# Subwoofer testing methodology - what do you think is important?



## craigsub (Sep 9, 2006)

Hi all - This is an open thread to discuss subwoofer testing methodology. What is important when testing a subwoofer?

1. Frequency Response?
2. Max output at various frequencies?
3. Distortion at various frequencies and SPL levels?
4. Standard Features?

To get this started ... let's say this was proposed as a method for testing subwoofers, would everyone agree that this is the optimal approach?

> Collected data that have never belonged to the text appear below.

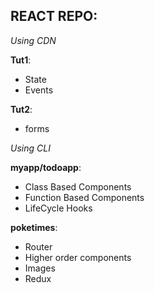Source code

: ## REACT REPO:

*Using CDN*

__Tut1__:

* State
* Events

__Tut2__:

* forms

*Using CLI*

__myapp/todoapp__:

* Class Based Components
* Function Based Components
* LifeCycle Hooks

__poketimes__:

* Router
* Higher order components
* Images
* Redux

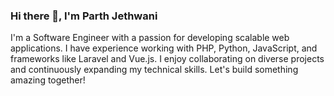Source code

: ### Hi there 👋, I'm Parth Jethwani

<!-- **parthj007/parthj007** is a ✨ _special_ ✨ repository because its `README.md` (this file) appears on your GitHub profile. 

Here are some ideas to get you started:-->

I'm a Software Engineer with a passion for developing scalable web applications. I have experience working with PHP, Python, JavaScript, and frameworks like Laravel and Vue.js. I enjoy collaborating on diverse projects and continuously expanding my technical skills. Let's build something amazing together!
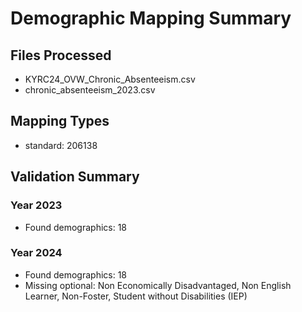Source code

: # Demographic Mapping Summary

## Files Processed
- KYRC24_OVW_Chronic_Absenteeism.csv
- chronic_absenteeism_2023.csv

## Mapping Types
- standard: 206138

## Validation Summary
### Year 2023
- Found demographics: 18

### Year 2024
- Found demographics: 18
- Missing optional: Non Economically Disadvantaged, Non English Learner, Non-Foster, Student without Disabilities (IEP)
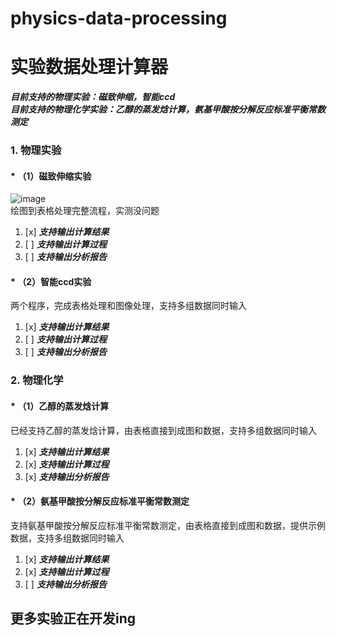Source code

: # physics-data-processing

# **实验数据处理计算器**  

_**目前支持的物理实验：磁致伸缩，智能ccd**_  
**_目前支持的物理化学实验：乙醇的蒸发焓计算，氨基甲酸按分解反应标准平衡常数测定_** 

### 1. 物理实验  

#### * （1）磁致伸缩实验  

![image](https://github.com/user-attachments/assets/45200344-19d2-4814-951e-9688426eeeb0)  
绘图到表格处理完整流程，实测没问题  
1. [x] **_支持输出计算结果_**
2. [ ] **_支持输出计算过程_**
3. [ ] **_支持输出分析报告_**
#### * （2）智能ccd实验
两个程序，完成表格处理和图像处理，支持多组数据同时输入
1. [x] **_支持输出计算结果_**
2. [ ] **_支持输出计算过程_**
3. [ ] **_支持输出分析报告_**
### 2. 物理化学 

#### * （1）乙醇的蒸发焓计算

  已经支持乙醇的蒸发焓计算，由表格直接到成图和数据，支持多组数据同时输入  

1. [x] **_支持输出计算结果_**
2. [x] **_支持输出计算过程_**
3. [x] **_支持输出分析报告_**

#### * （2）氨基甲酸按分解反应标准平衡常数测定

  支持氨基甲酸按分解反应标准平衡常数测定，由表格直接到成图和数据，提供示例数据，支持多组数据同时输入

1. [x] **_支持输出计算结果_**
2. [x] **_支持输出计算过程_**
3. [ ] **_支持输出分析报告_**

## 更多实验正在开发ing
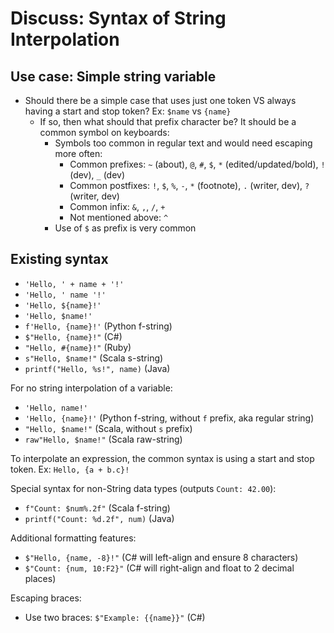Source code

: # Discuss: Syntax of String Interpolation

## Use case: Simple string variable
- Should there be a simple case that uses just one token VS always having a start and stop token? Ex: `$name` vs `{name}`
    - If so, then what should that prefix character be? It should be a common symbol on keyboards:
        - Symbols too common in regular text and would need escaping more often:
            - Common prefixes: `~` (about), `@`, `#`, `$`, `*` (edited/updated/bold), `!` (dev), `_` (dev)
            - Common postfixes: `!`, `$`, `%`, `-`, `*` (footnote), `.` (writer, dev), `?` (writer, dev)
            - Common infix: `&`, `,`, `/`, `+`
            - Not mentioned above: `^` 
        - Use of `$` as prefix is very common




## Existing syntax

- `'Hello, ' + name + '!'`
- `'Hello, ' name '!'`
- `'Hello, ${name}!'`
- `'Hello, $name!'`
- `f'Hello, {name}!'` (Python f-string)
- `$"Hello, {name}!"` (C#)
- `"Hello, #{name}!"` (Ruby)
- `s"Hello, $name!"` (Scala s-string)
- `printf("Hello, %s!", name)` (Java)


For no string interpolation of a variable:
- `'Hello, name!'`
- `'Hello, {name}!'` (Python f-string, without `f` prefix, aka regular string)
- `"Hello, $name!"` (Scala, without `s` prefix)
- `raw"Hello, $name!"` (Scala raw-string)


To interpolate an expression, the common syntax is using a start and stop token. Ex: `Hello, {a + b.c}!`


Special syntax for non-String data types (outputs `Count: 42.00`):
- `f"Count: $num%.2f"` (Scala f-string)
- `printf("Count: %d.2f", num)` (Java)


Additional formatting features:
- `$"Hello, {name, -8}!"` (C# will left-align and ensure 8 characters)
- `$"Count: {num, 10:F2}"` (C# will right-align and float to 2 decimal places)

Escaping braces:
- Use two braces: `$"Example: {{name}}"` (C#)

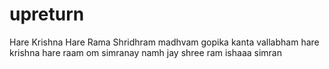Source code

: # upreturn
Hare Krishna Hare Rama
Shridhram madhvam gopika kanta vallabham
hare krishna hare raam
om simranay namh 
jay shree ram 
ishaaa
simran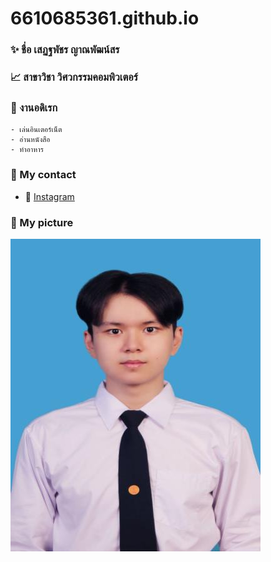 # 6610685361.github.io

### ✨ ชื่อ เสฏฐพัชร ญาณพัฒน์สร
### 📈 สาขาวิชา วิศวกรรมคอมพิวเตอร์
### 🚀 งานอดิเรก 
    - เล่นอินเตอร์เน็ต
    - อ่านหนังสือ 
    - ทำอาหาร
### 💬 My contact
- 📸 [Instagram](https://www.instagram.com/sethapy_/)
### 🧑 My picture
![รูปภาพฉัน](Picture/MyPic.jpeg)

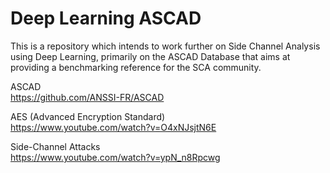 # Deep Learning ASCAD

This is a repository which intends to work further on Side Channel Analysis using Deep Learning, primarily on the ASCAD Database that aims at providing a benchmarking reference for the SCA community.

ASCAD <br>
https://github.com/ANSSI-FR/ASCAD

AES (Advanced Encryption Standard) <br>
https://www.youtube.com/watch?v=O4xNJsjtN6E

Side-Channel Attacks <br>
https://www.youtube.com/watch?v=ypN_n8Rpcwg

Proposed testing method #1.

A. All subwoofers will be tested outdoors at one meter Groundplane.
B. Six different frequencies will be tested on each subwoofer at varied lengths of time, shown below. The purpose of using these test tones will be to find how much SPL, measured in dB, that each subwoofer can deliver at each frequency shown for the duration shown. 
C. 20 Hz will have a test tone which lasts 0.325 second.
D. 25 Hz will have a test tone which lasts 0.260 second.
E. 31.5 Hz will have a test tone which lasts 0.206 second.
F. 40 Hz will have a test tone which lasts 0.1625 second.
E. 50 Hz will have a test tone which lasts 0.130 second.
F. 63 Hz will have a test tone which lasts 0.103 second.
G. Each test tone will be delivered at increasing SPL until the subwoofer is exceeding 40% THD at a given frequency.
H. Bass below 20 Hz will not be measured.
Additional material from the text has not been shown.